Except Cushman, playing like a 20-year vet and not a fab frosh who only nabbed her starting slot in the hours before the first pitch, came flying left to right and snagged the rapidly descending ball in mid stride, plucking it off a gust of wind and spiking the Wildcats through their collective hearts.

The highlight reel catch sent the Wolf bench into a tizzy, but Oak Harbor responded with its own defensive gem in the bottom half of the fourth, throwing out a runner at the plate to keep CHS scoreless.

It wasn’t until the bottom of the fifth that the Wolves finally broke Wasinger’s spell, pushing three runs across to claim their first lead of the game.
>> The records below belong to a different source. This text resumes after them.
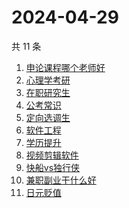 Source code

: # 2024-04-29

共 11 条

<!-- BEGIN -->
<!-- 最后更新时间 Mon Apr 29 2024 13:09:03 GMT+0800 (China Standard Time) -->

1. [申论课程哪个老师好](https://www.zhihu.com/search?q=申论课程哪个老师好)
1. [心理学考研](https://www.zhihu.com/search?q=心理学考研)
1. [在职研究生](https://www.zhihu.com/search?q=在职研究生)
1. [公考常识](https://www.zhihu.com/search?q=公考常识)
1. [定向选调生](https://www.zhihu.com/search?q=定向选调生)
1. [软件工程](https://www.zhihu.com/search?q=软件工程)
1. [学历提升](https://www.zhihu.com/search?q=学历提升)
1. [视频剪辑软件](https://www.zhihu.com/search?q=视频剪辑软件)
1. [快船vs独行侠](https://www.zhihu.com/search?q=快船vs独行侠)
1. [兼职副业干什么好](https://www.zhihu.com/search?q=兼职副业干什么好)
1. [日元贬值](https://www.zhihu.com/search?q=日元贬值)

<!-- END -->
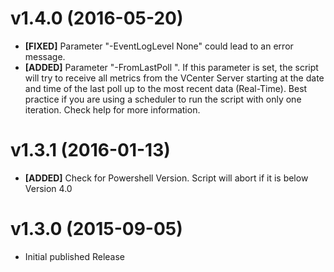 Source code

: # v1.4.0 (2016-05-20)
* **[FIXED]** Parameter "-EventLogLevel None" could lead to an error message.
* **[ADDED]** Parameter "-FromLastPoll <xml-file>". If this parameter is set, the script will try to receive all metrics from the VCenter Server starting at the date and time of the last poll up to the most recent data (Real-Time). Best practice if you are using a scheduler to run the script with only one iteration. Check help for more information.

# v1.3.1 (2016-01-13)
* **[ADDED]** Check for Powershell Version. Script will abort if it is below Version 4.0

# v1.3.0 (2015-09-05)
* Initial published Release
Ava Lucero got things jumping with a leadoff double, before 8th grader Cami Van Dyke laid down a beautiful bunt single and Armstrong walked to jam the bases full.

Something had to break, and it did, as Sydney Van Dyke swatted a hard-hit grounder, with the throw home pulling the Wildcat catcher off the plate, giving Coupeville its first run of the season.

Teagan Calkins smashes a base hit.

Runs #2 and #3 came quickly, as “The Red Dragon” flexed some prime-time muscles.

Wolf catcher Teagan Calkins, the veteran leader on a young squad, turned on a nasty Wasinger pitch and cranked a two-run single to left and just like that Aaron Lucero’s squad was in front 3-2.

Which held up until the top of the seventh, thanks to an Oak Harbor runner being nailed at the plate in the sixth.

An out away from defeat, Oak Harbor turned a single, a sac bunt, and a mistimed throw to third to knot things back up at 3-3, but you can’t deny destiny.

Coupeville held fast in the top of the eighth, with Cami Van Dyke slickly fielding a hard smash and throwing out the runner at first by a step for the third out, even as the potential go-ahead run screamed for home.

Which brings us to Cushman’s second big play.

It was set up by Maynes cranking a one-out double to right-center in the bottom of the eighth, followed by Ava Lucero being intentionally walked.

Which makes perfect sense.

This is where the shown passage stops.